Death certificates are effective for the deletion of messages, but they have another disadvantage: because death certificates themselves cannot be deleted (in order to avoid reintroductions of messages), over time they can pile up and occupy all the storage space of the servers. In practical settings the following options can help alleviate this problem:

Time-to-live values: One option to avoid this overabundance of death certificates is to attach a time-to-live value to each certificate. Whenever this time span has passed, a server can delete the death certificate. It could however still happen that some servers have not received a death certificate during its time-to-live; these servers can then cause a reintroduction of the to-be-deleted message. The time-to-live value must hence be high enough to keep the probability of reintroduction tolerably small. Yet in practice, if many deletions take place, even with a time-to-live value there may be too many death certificates around that lead to a performance degradation of the epidemic behavior.

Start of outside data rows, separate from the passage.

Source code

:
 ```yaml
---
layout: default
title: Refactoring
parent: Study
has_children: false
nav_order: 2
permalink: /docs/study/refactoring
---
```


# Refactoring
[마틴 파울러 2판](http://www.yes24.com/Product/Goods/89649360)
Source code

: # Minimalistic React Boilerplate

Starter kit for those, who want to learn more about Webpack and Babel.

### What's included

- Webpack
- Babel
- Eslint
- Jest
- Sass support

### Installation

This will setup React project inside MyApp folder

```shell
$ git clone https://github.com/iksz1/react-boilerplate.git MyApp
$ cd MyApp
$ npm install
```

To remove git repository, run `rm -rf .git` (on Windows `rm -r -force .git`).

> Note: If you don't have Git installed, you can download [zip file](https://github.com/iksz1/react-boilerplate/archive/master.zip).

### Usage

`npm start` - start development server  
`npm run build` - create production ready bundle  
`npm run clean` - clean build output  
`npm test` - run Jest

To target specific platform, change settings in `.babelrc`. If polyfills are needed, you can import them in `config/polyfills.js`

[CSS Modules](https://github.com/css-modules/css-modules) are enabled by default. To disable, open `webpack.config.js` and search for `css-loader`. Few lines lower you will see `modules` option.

Dormant certificates: Another option is to permanently keep death certificates only at some few servers; these are then so-called dormant certificates [DGH+88]. All other servers can delete the certificates after some time. Only in case of a reintroduction the corresponding dormant death certificate is reactivated and spread again to the other servers.

10.5 Bibliographic Notes

The standard textbook by Tanenbaum and van Steen [TvS06] gives a general overview of distributed systems. The textbook by Özsu and Valduriez [ÖV11] provides an in-depth treatment of distributed database systems with a focus on approaches for the relational data model. A textbook focusing on failure tolerance and consensus is the one by Attiya and Welch [AW04].

Gossiping and epidemic algorithms have raised scientific interest for quite some time. Starting with a purely mathematical treatment (the gossip problem [Ber73]), one of the first practical approaches was presented in [DGH+88]. Several variants have been studied since then – for example in [LLSG92, LM99, JVG+07, KvS07, BGFvS09]. Hash trees have been applied by Merkle [Mer87] for authentication of digital signatures.